Plain-text document sources
▼▼▼

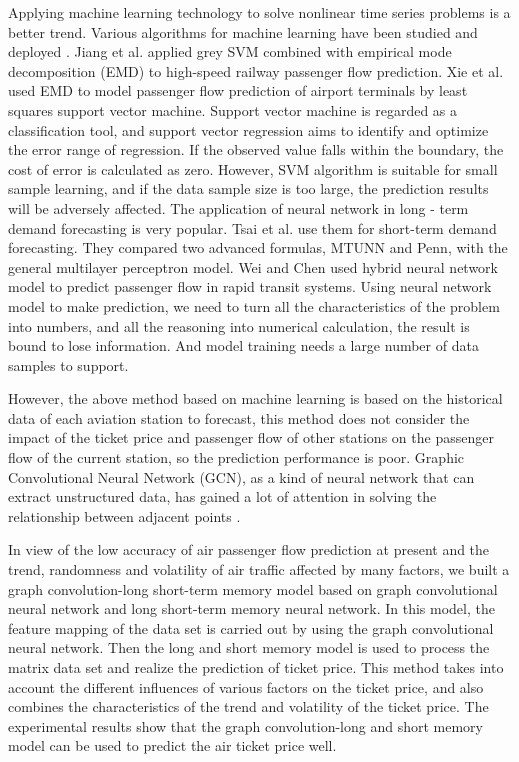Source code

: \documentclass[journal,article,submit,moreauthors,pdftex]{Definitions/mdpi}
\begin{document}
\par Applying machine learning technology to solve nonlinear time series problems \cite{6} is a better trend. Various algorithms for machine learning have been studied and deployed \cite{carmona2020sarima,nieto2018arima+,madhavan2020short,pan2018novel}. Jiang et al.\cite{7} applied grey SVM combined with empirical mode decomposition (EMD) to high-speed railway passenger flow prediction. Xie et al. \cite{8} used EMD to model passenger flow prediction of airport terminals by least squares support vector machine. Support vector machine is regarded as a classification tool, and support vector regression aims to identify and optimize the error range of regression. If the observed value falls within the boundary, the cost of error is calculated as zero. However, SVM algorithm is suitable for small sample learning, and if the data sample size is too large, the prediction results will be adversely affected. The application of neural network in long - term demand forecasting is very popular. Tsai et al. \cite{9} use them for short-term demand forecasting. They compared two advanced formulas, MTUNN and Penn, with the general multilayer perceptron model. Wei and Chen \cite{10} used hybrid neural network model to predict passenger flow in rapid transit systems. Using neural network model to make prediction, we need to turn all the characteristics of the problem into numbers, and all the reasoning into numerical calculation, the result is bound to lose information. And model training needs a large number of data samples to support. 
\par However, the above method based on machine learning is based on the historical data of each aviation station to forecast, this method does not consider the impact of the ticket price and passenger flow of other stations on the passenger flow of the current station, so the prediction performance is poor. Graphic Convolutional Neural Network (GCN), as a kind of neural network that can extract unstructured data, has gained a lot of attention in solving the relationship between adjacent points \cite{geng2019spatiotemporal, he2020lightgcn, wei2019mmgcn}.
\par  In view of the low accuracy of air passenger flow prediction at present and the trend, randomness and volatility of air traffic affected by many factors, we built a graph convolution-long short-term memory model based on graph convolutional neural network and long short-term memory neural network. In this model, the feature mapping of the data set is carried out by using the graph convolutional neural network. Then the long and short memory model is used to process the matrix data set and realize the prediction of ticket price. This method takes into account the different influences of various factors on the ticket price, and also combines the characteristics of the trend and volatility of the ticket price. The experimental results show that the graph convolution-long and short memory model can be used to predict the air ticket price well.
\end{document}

▲▲▲
▼▼▼

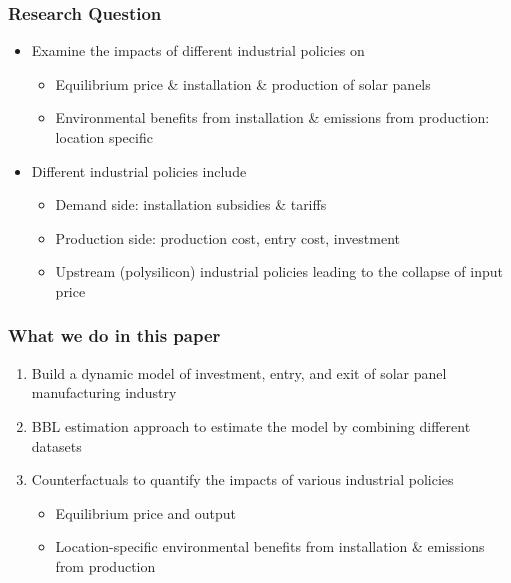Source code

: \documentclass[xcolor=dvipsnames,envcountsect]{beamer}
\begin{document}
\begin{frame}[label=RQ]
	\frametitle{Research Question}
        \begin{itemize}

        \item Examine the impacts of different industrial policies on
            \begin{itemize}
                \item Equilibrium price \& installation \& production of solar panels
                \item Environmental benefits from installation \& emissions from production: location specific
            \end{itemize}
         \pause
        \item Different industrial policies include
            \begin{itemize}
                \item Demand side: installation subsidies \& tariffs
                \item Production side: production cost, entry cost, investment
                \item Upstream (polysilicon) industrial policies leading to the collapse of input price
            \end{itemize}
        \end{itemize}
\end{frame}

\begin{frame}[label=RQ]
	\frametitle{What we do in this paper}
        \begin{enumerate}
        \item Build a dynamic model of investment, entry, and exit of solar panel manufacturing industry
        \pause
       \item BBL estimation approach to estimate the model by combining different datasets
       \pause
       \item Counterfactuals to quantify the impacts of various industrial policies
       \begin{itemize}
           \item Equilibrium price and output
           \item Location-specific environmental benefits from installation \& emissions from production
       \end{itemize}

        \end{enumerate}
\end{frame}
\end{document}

▲▲▲

Exercise directions
Lines above that contain the string "benefits" make up the answer.

Answer space
                \item Environmental benefits from installation \& emissions from production: location specific
           \item Location-specific environmental benefits from installation \& emissions from production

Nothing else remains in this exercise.